With all survey imagery in digital format, PEP staff developed new techniques to increase the accuracy and repeatability of seal counts. Image analysis software was tested and customized to increase counting accuracy. Additional methods were employed to streamline image enhancement, integrate count data within images, and better access archived images. These efforts resulted in an improved image-centric database that will allow for efficient data retrieval and more detailed analyses.

By John Jansen, Dave Withrow, and Shawn Dahle.

Marine Mammal Surveys in the Chukchi and Beaufort Seas

The shelf, slope, and basin zones of the western arctic provide productive habitats for polar marine mammals. Determining the seasonal patterns of marine mammal abundance and distribution is key to understanding the ecological interactions involving these apex predators and the ecosystem “hotspots” where they are often found. From 5 July to 18 August 2003, we participated in a research cruise to the Chukchi and Beaufort Seas as part of the National Science Foundation’s Shelf Basin Interactions (SBI) Program. The research vessel Nathaniel B. Palmer served as an excellent platform for conducting this research within the sea ice zone. During the cruise, although abundance and distribution data on all marine mammal species observed were recorded, our main focus was on two species of seals in sea ice habitats: bearded seals (benthic foragers), and ringed seals (fish and crustacean predators). Our principal research objectives were to determine marine mammal distribution, relative abundance and habitat associations via visual surveys, and to relate these patterns with measures of mesoscale oceanographic structure and potential prey availability.
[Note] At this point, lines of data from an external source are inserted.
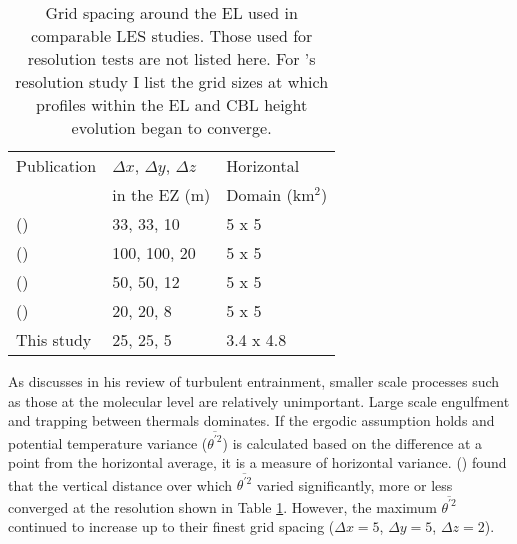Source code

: \begin{table}[htbp]
\caption[Comparison of Grid-Sizes used in similar Studies]{Grid spacing around the \acs{EL} used in comparable \acs{LES} studies. Those used for resolution tests are not listed here.  For \citeauthor{SullPat}'s \citeyear{SullPat} resolution study I list the grid sizes at which profiles within the \acs{EL} and \acs{CBL} height evolution began to converge.}

    \begin{center}
    \begin{tabular}{ p{5cm} p{3cm} p{3cm}}
Publication & $\Delta x$, $\Delta y$, $\Delta z$ & Horizontal \\
 & in the \acs{EZ} (m) & Domain (km$^{2}$) \\ \hline
      \citeauthor{SullMoengStev} (\citeyear{SullMoengStev}) & 33, 33, 10 & 5 x 5 \\ %
      \citeauthor{FedConzMir04} (\citeyear{FedConzMir04}) & 100, 100, 20 & 5 x 5 \\ [.3cm] %
      \citeauthor{BrooksFowler2} (\citeyear{BrooksFowler2}) & 50, 50, 12 & 5 x 5 \\%
      \citeauthor{SullPat} (\citeyear{SullPat}) &  20, 20, 8 & 5 x 5\\ %
      This study & 25, 25, 5 &  3.4 x 4.8\\ \hline       
    \end{tabular}
\label{table:gridcomp}   
\end{center}    
\end{table}


As \citeauthor{Turner86} discusses in his \citeyear{Turner86} review of turbulent entrainment, smaller scale processes such as those at the molecular level are relatively unimportant.  Large scale engulfment and trapping between thermals dominates.  If the ergodic assumption holds and potential temperature variance ($\overline{\theta^{'2}}$) is calculated based on the difference at a point from the horizontal average, it is a measure of horizontal variance.  \citeauthor{SullPat} (\citeyear{SullPat}) found that the vertical distance over which $\overline{\theta^{'2}}$ varied significantly, more or less converged at the resolution shown in Table \ref{table:gridcomp}.  However, the maximum $\overline{\theta^{'2}}$ continued to increase up to their finest grid spacing ($\Delta x=5$, $\Delta y = 5$, $\Delta z = 2$).\\

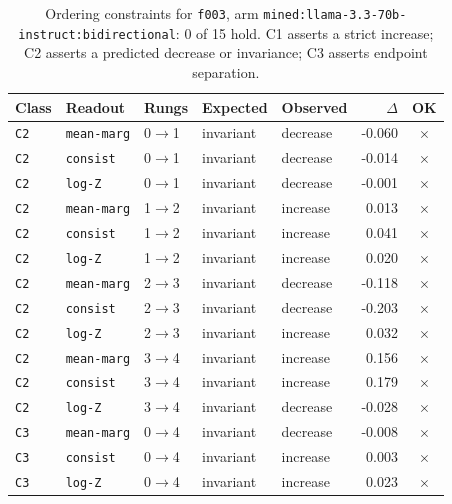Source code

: \documentclass[11pt]{article}
\begin{document}
\begin{table}[htbp]
\centering
\small
\caption{Ordering constraints for \texttt{f003}, arm \texttt{mined:llama-3.3-70b-instruct:bidirectional}: 0 of 15 hold. C1 asserts a strict increase; C2 asserts a predicted decrease or invariance; C3 asserts endpoint separation.}
\label{tab:ladder-f003-mined-llama-3-3-70b-instruct-bidirectional}
\begin{tabular}{lllllrc}
\toprule
Class & Readout & Rungs & Expected & Observed & $\Delta$ & OK \\
\midrule
\texttt{C2} & \texttt{mean-marg} & 0$\to$1 & invariant & decrease & -0.060 & $\times$ \\
\texttt{C2} & \texttt{consist} & 0$\to$1 & invariant & decrease & -0.014 & $\times$ \\
\texttt{C2} & \texttt{log-Z} & 0$\to$1 & invariant & decrease & -0.001 & $\times$ \\
\texttt{C2} & \texttt{mean-marg} & 1$\to$2 & invariant & increase & 0.013 & $\times$ \\
\texttt{C2} & \texttt{consist} & 1$\to$2 & invariant & increase & 0.041 & $\times$ \\
\texttt{C2} & \texttt{log-Z} & 1$\to$2 & invariant & increase & 0.020 & $\times$ \\
\texttt{C2} & \texttt{mean-marg} & 2$\to$3 & invariant & decrease & -0.118 & $\times$ \\
\texttt{C2} & \texttt{consist} & 2$\to$3 & invariant & decrease & -0.203 & $\times$ \\
\texttt{C2} & \texttt{log-Z} & 2$\to$3 & invariant & increase & 0.032 & $\times$ \\
\texttt{C2} & \texttt{mean-marg} & 3$\to$4 & invariant & increase & 0.156 & $\times$ \\
\texttt{C2} & \texttt{consist} & 3$\to$4 & invariant & increase & 0.179 & $\times$ \\
\texttt{C2} & \texttt{log-Z} & 3$\to$4 & invariant & decrease & -0.028 & $\times$ \\
\texttt{C3} & \texttt{mean-marg} & 0$\to$4 & invariant & decrease & -0.008 & $\times$ \\
\texttt{C3} & \texttt{consist} & 0$\to$4 & invariant & increase & 0.003 & $\times$ \\
\texttt{C3} & \texttt{log-Z} & 0$\to$4 & invariant & increase & 0.023 & $\times$ \\
\bottomrule
\end{tabular}
\end{table}
\end{document}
Pinniped surveys were conducted both from helicopters and the ship. Despite foggy weather during most of the cruise, approximately 3,655 km of linear transects of sea ice habitat were surveyed during 18 helicopter flights. Six species of marine mammals were seen: 4,100 walrus, 48 ringed seals, 16 bearded seals, 3 gray whales, 24 beluga whales, and 6 polar bears. Shipboard surveys yielded sightings of 310 walrus, 33 bearded seals, 5 ringed seals, and 6 polar bears. Density estimates based on these tallies and their relationships to environmental features await further data processing and analysis. Across the study area, lower densities of ringed and bearded seals were observed than expected, presumably due to declining haul-out rates following the seals’ annual molting period. Consistently high densities of walrus were observed hauled out on bands of ice just inside the outer fringe of the marginal ice zone, where several thousands of walrus were seen in localized areas. Relatively high densities of bearded seals were encountered on the continental shelf in the western portion of the study area, presumably in a zone where the benthic productivity is high.

By John Bengtson and Michael Cameron.